Pumpkin Oat Muffins Recipe: How to Make It image

It isn't considered Thanksgiving or Christmas in my house until these are on the table. Enjoy the flavors of pumpkin pie in easy-to-eat muffin form. &mdashCarol Hale, Sarver, Pennsylvania

Provided by Taste of Home

Total Time 30 minutes

Prep Time 15 minutes

Cook Time 15 minutes

Yield 1-1/2 dozen.

Number Of Ingredients 17

1 cup all-purpose flour
1/2 cup packed brown sugar
2 teaspoons baking powder
1 teaspoon pumpkin pie spice
1/2 teaspoon salt
1/4 teaspoon baking soda
1 large egg, room temperature, lightly beaten
3/4 cup canned pumpkin
1/4 cup 2% milk
1/4 cup canola oil
1 cup old-fashioned oats
1/2 cup raisins
TOPPING:
1/3 cup packed brown sugar
1 tablespoon all-purpose flour
3/4 teaspoon pumpkin pie spice
1 tablespoon cold butter

Steps:

  • Preheat oven to 375°. In a large bowl, combine the first 6 ingredients. Combine the egg, pumpkin, milk and oil; add to the dry ingredients just until moistened.
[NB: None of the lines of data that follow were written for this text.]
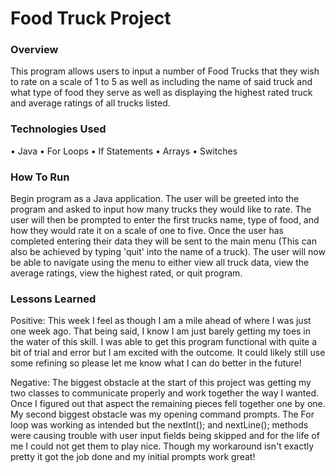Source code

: # Food Truck Project

### Overview
This program allows users to input a number of Food Trucks that they wish to rate
on a scale of 1 to 5 as well as including the name of said truck and what type of
food they serve as well as displaying the highest rated truck and average ratings
of all trucks listed.

### Technologies Used
• Java
• For Loops
• If Statements
• Arrays
• Switches

### How To Run
Begin program as a Java application. The user will be greeted into the program
and asked to input how many trucks they would like to rate. The user will then
be prompted to enter the first trucks name, type of food, and how they would
rate it on a scale of one to five. Once the user has completed entering their
data they will be sent to the main menu (This can also be achieved by typing
'quit' into the name of a truck). The user will now be able to navigate using
the menu to either view all truck data, view the average ratings, view the
highest rated, or quit program.

### Lessons Learned
Positive: This week I feel as though I am a mile ahead of where I was just
one week ago. That being said, I know I am just barely getting my toes in the
water of this skill. I was able to get this program functional with quite a bit
of trial and error but I am excited with the outcome. It could likely still use
some refining so please let me know what I can do better in the future!

Negative: The biggest obstacle at the start of this project was getting my two
classes to communicate properly and work together the way I wanted. Once I
figured out that aspect the remaining pieces fell together one by one. My second
biggest obstacle was my opening command prompts. The For loop was working as
intended but the nextInt(); and nextLine(); methods were causing trouble with
user input fields being skipped and for the life of me I could not get them to
play nice. Though my workaround isn't exactly pretty it got the job done and my
initial prompts work great!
Stir in oats and raisins. , Fill 18 greased or paper-lined muffin cups two-thirds full. In a small bowl, combine the brown sugar, flour and pie spice; cut in butter until crumbly. Sprinkle 1 rounded teaspoon over each muffin. Bake until a toothpick comes out clean, 15-20 minutes., Cool for 5 minutes before removing from pan to a wire rack. Serve warm.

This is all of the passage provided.